Had to be a thousand degrees Kelvin in the LDR, Gwen feeling strangely but not pleasantly buoyant in the heat. Sweating, fouled, writhing. Hair like a gorgon’s. The bed a swamp. Her skin in full rebellion, as if the baby were something not only to be expelled from her womb but shed from the outside, too; the hospital gown intolerable, abrasive, a crust of toast against the roof of the mouth. Gwen felt desperate, wild to labor naked. Wanted to rip off the gown, burst from it like the Hulk trashing one of his professor-dude lab coats. But here was this guy who was her only friend, wanting to see her naked even less than she wanted him to. His gaze already, every time Gwen rolled over or sat up, lashing around the room like a loose garden hose. The man appalled by the horror of it all, head down, cringing, a palace lackey sent into the foulness of the labyrinth to tend the roaring Minotaur. And humming. Running a metal key, a broken bottleneck, back and forth endlessly along a taut string of piano wire.
“Nat, boy, I beg you, you have to cut it out with the god damn humming.”
“What humming?” Nat said.
He got up and opened Gwen’s phone for the tenth time, trying to raise Archy. The gesture exhausted Gwen; she hated it more than all of the other incredibly annoying things that Nat was being, doing, and saying right now, put together.
“You might not want to do that. Archy Stallings comes through that door, Nat, swear to God, I’m going to call security on him.”
She had caught him on the point of dialing the last digit, his finger hesitating over the nine. Eyebrows arched, looking at her, entertaining the remote possibility that he had misheard her.
“Put. The motherfucking phone. Away.”
Nat nodded, lips pursed, eyes wide, his expression saying, O- kay . He snapped the phone shut. Sometime around the time that Gwen uttered the obscenity, Nurse Sally had come back into the room, or rather, she was simply there again. Endowed, Gwen noted, with her own combination of odors, almond extract and armpit and some inexcusable derivative of gardenia.
“Hi, Mom, we are fine?” Sally said in that mildly broken English, in that treacly little voice, with that unbearable giggle. “I think your wife, hee, she’s still trapped,” she told Nat. “That other mom, my goodness, she is taking her time.”
“We’re fine, Sally,” Gwen said, working as much normal into her voice as she could manage. Tiring now. Needing to be done, with a longing that brought her—just when she hoped most to appear cheerful, fresh as a daisy, infinitely game to wait it out—to tears. “Just hanging.”
“Totally,” Nat agreed.
“How often?” Sally wanted to know. She went right to over to the heart monitor. “Huh,” she said. “I’m sorry, Mom. Ms. Shanks, I’m so sorry. I have to get the doctor in here. I know you want it to be Ms. Jaffe. I heard you had, I don’t know, some kind of problem with Dr. Lazar. But I think we can’t wait anymore.”
“What is it?”
“I think it’s a deceleration. Just a little one, but. Time for doctor.”

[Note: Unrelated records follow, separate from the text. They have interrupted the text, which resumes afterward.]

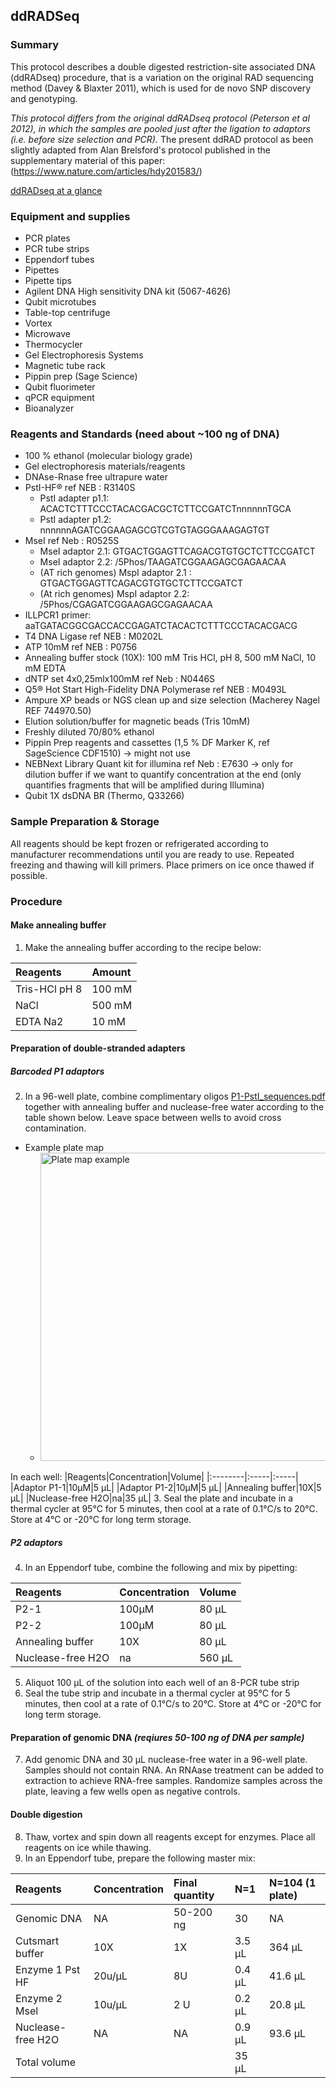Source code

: ## ddRADSeq

### Summary
This protocol describes a double digested restriction-site associated DNA (ddRADseq) procedure, that is a variation on the original RAD sequencing method (Davey & Blaxter 2011), which is used for de novo SNP discovery and genotyping. 

*This protocol differs from the original ddRADseq protocol (Peterson et al 2012), in which the samples are pooled just after the ligation to adaptors (i.e. before size selection and PCR).*
The present ddRAD protocol as been slightly adapted from Alan Brelsford's protocol published in the supplementary material of this paper: (https://www.nature.com/articles/hdy201583/)

[ddRADseq at a glance](https://github.com/ken-inoue/lab_protocols/assets/151090195/a970a2e2-8c46-43b6-b73e-9df929fda2df)

### Equipment and supplies
- PCR plates
- PCR tube strips
- Eppendorf tubes
- Pipettes
- Pipette tips
- Agilent DNA High sensitivity DNA kit (5067-4626)
- Qubit microtubes
- Table-top centrifuge
- Vortex
- Microwave
- Thermocycler
- Gel Electrophoresis Systems
- Magnetic tube rack
- Pippin prep (Sage Science)
- Qubit fluorimeter
- qPCR equipment
- Bioanalyzer

### Reagents and Standards (need about ~100 ng of DNA)
- 100 %  ethanol (molecular biology grade)
- Gel electrophoresis materials/reagents
- DNAse-Rnase free ultrapure water
- PstI-HF® ref NEB : R3140S
  - PstI adapter p1.1: ACACTCTTTCCCTACACGACGCTCTTCCGATCTnnnnnnTGCA
  - PstI adapter p1.2: nnnnnnAGATCGGAAGAGCGTCGTGTAGGGAAAGAGTGT
- MseI  ref Neb : R0525S
    - MseI adaptor 2.1: GTGACTGGAGTTCAGACGTGTGCTCTTCCGATCT
    - MseI adaptor 2.2: /5Phos/TAAGATCGGAAGAGCGAGAACAA
    - (AT rich genomes) MspI adaptor 2.1 : GTGACTGGAGTTCAGACGTGTGCTCTTCCGATCT
    - (At rich genomes) MspI adaptor 2.2:  /5Phos/CGAGATCGGAAGAGCGAGAACAA
- ILLPCR1 primer: aaTGATACGGCGACCACCGAGATCTACACTCTTTCCCTACACGACG
- T4 DNA Ligase  ref NEB : M0202L
- ATP 10mM ref NEB : P0756
- Annealing buffer stock (10X): 100 mM Tris HCl, pH 8, 500 mM NaCl, 10 mM EDTA
- dNTP set 4x0,25mlx100mM ref Neb : N0446S
- Q5® Hot Start High-Fidelity DNA Polymerase  ref NEB : M0493L
- Ampure XP beads or NGS clean up and size selection (Macherey Nagel REF  744970.50)
- Elution solution/buffer for magnetic beads (Tris 10mM)
- Freshly diluted 70/80% ethanol 
- Pippin Prep reagents and cassettes (1,5 % DF Marker K,  ref SageScience CDF1510) -> might not use
- NEBNext Library Quant kit for illumina  ref Neb : E7630 -> only for dilution buffer if we want to quantify concentration at the end (only quantifies fragments that will be amplified during Illumina)
- Qubit 1X dsDNA BR (Thermo, Q33266)

### Sample Preparation & Storage
All reagents should be kept frozen or refrigerated according to manufacturer recommendations until you are ready to use. Repeated freezing and thawing will kill primers. Place primers on ice once thawed if possible.

### Procedure
#### Make annealing buffer
1. Make the annealing buffer according to the recipe below:

|Reagents|Amount|
|:--------|:-----|
|Tris-HCl pH 8|100 mM|
|NaCl|500 mM|
|EDTA Na2|10 mM|
#### Preparation of double-stranded adapters
##### Barcoded P1 adaptors
2. In a 96-well plate, combine complimentary oligos [P1-PstI_sequences.pdf](https://github.com/ken-inoue/lab_protocols/files/15421345/P1-PstI_sequences.pdf) together with annealing buffer and nuclease-free water according to the table shown below. Leave space between wells to avoid cross contamination.
- Example plate map
  - <img width="493" alt="Plate map example" src="https://github.com/ken-inoue/lab_protocols/assets/151090195/99b871a3-9e30-4c69-9f66-a1f3015af46a">
In each well:
|Reagents|Concentration|Volume|
|:--------|:-----|:-----|
|Adaptor P1-1|10µM|5 µL|
|Adaptor P1-2|10µM|5 µL|
|Annealing buffer|10X|5 µL|
|Nuclease-free H2O|na|35 µL|
3. Seal the plate and incubate in a thermal cycler at 95°C for 5 minutes, then cool at a rate of 0.1°C/s to 20°C. Store at 4°C or -20°C for long term storage.
##### P2 adaptors
4. In an Eppendorf tube, combine the following and mix by pipetting:

|Reagents|Concentration|Volume|
|:--------|:-----|:-----|
|P2-1|100µM|80 µL|
|P2-2|100µM|80 µL|
|Annealing buffer|10X|80 µL|
|Nuclease-free H2O|na|560 µL|
5. Aliquot 100 µL of the solution into each well of an 8-PCR tube strip
6. Seal the tube strip and incubate in a thermal cycler at 95°C for 5 minutes, then cool at a rate of 0.1°C/s to 20°C. Store at 4°C or -20°C for long term storage.
#### Preparation of genomic DNA *(reqiures 50-100 ng of DNA per sample)*
7. Add genomic DNA and 30 µL nuclease-free water in a 96-well plate. Samples should not contain RNA. An RNAase treatment can be added to extraction to achieve RNA-free samples. Randomize samples across the plate, leaving a few wells open as negative controls.
#### Double digestion
8. Thaw, vortex and spin down all reagents except for enzymes. Place all reagents on ice while thawing.
9. In an Eppendorf tube, prepare the following master mix:

|Reagents|Concentration|Final quantity|N=1|N=104 (1 plate)|
|:--------|:-----|:-----|:-----|:-----|
|Genomic DNA|NA|50-200 ng|30|NA|
|Cutsmart buffer|10X|1X|3.5 µL|364 µL|
|Enzyme 1 Pst HF|20u/µL|8U|0.4 µL|41.6 µL|
|Enzyme 2 Msel|10u/µL|2 U|0.2 µL|20.8 µL|
|Nuclease-free H2O|NA|NA|0.9 µL|93.6 µL|
|Total volume|||35 µL||


















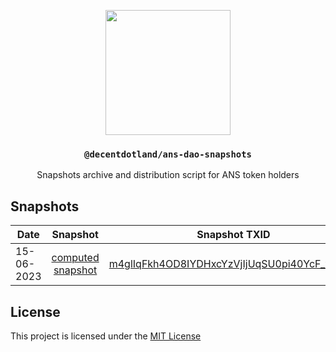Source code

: <p align="center">
  <a href="https://decent.land">
    <img src="https://raw.githubusercontent.com/decentldotland/ark-protocol/main/img/new-logo.png" height="200">
  </a>
  <h3 align="center"><code>@decentdotland/ans-dao-snapshots</code></h3>
  <p align="center">Snapshots archive and distribution script for ANS token holders</p>
</p>

## Snapshots

| Date  | Snapshot | Snapshot TXID |
| ------------- |:-------------:| :-------------:|
| 15-06-2023      | [computed snapshot](./snapshots/genesis/ans_computed.json)     | [m4glIqFkh4OD8IYDHxcYzVjIjUqSU0pi40YcF_wL1Xg](https://arseed.web3infra.dev/m4glIqFkh4OD8IYDHxcYzVjIjUqSU0pi40YcF_wL1Xg) |


## License
This project is licensed under the [MIT License](./LICENSE)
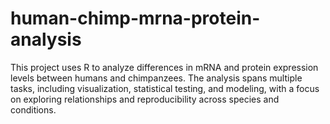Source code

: # human-chimp-mrna-protein-analysis
This project uses R to analyze differences in mRNA and protein expression levels between humans and chimpanzees. The analysis spans multiple tasks, including visualization, statistical testing, and modeling, with a focus on exploring relationships and reproducibility across species and conditions.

“Oh,” Gwen said, watching Sally’s flowered back as she race-walked out of the room. “Oh, no.”
She was barely able to get the words out as another great slow umbrella of pain opened inside her. Combing her thoughts, yanking them into a pigtail. Everything fading but the pain: the room and its furnishings, the whispering of pumps and monitors, the circuit of the hours, daylight, the world. The husband who had abandoned her to bear their child into that world. Pain like a closing of the eyes.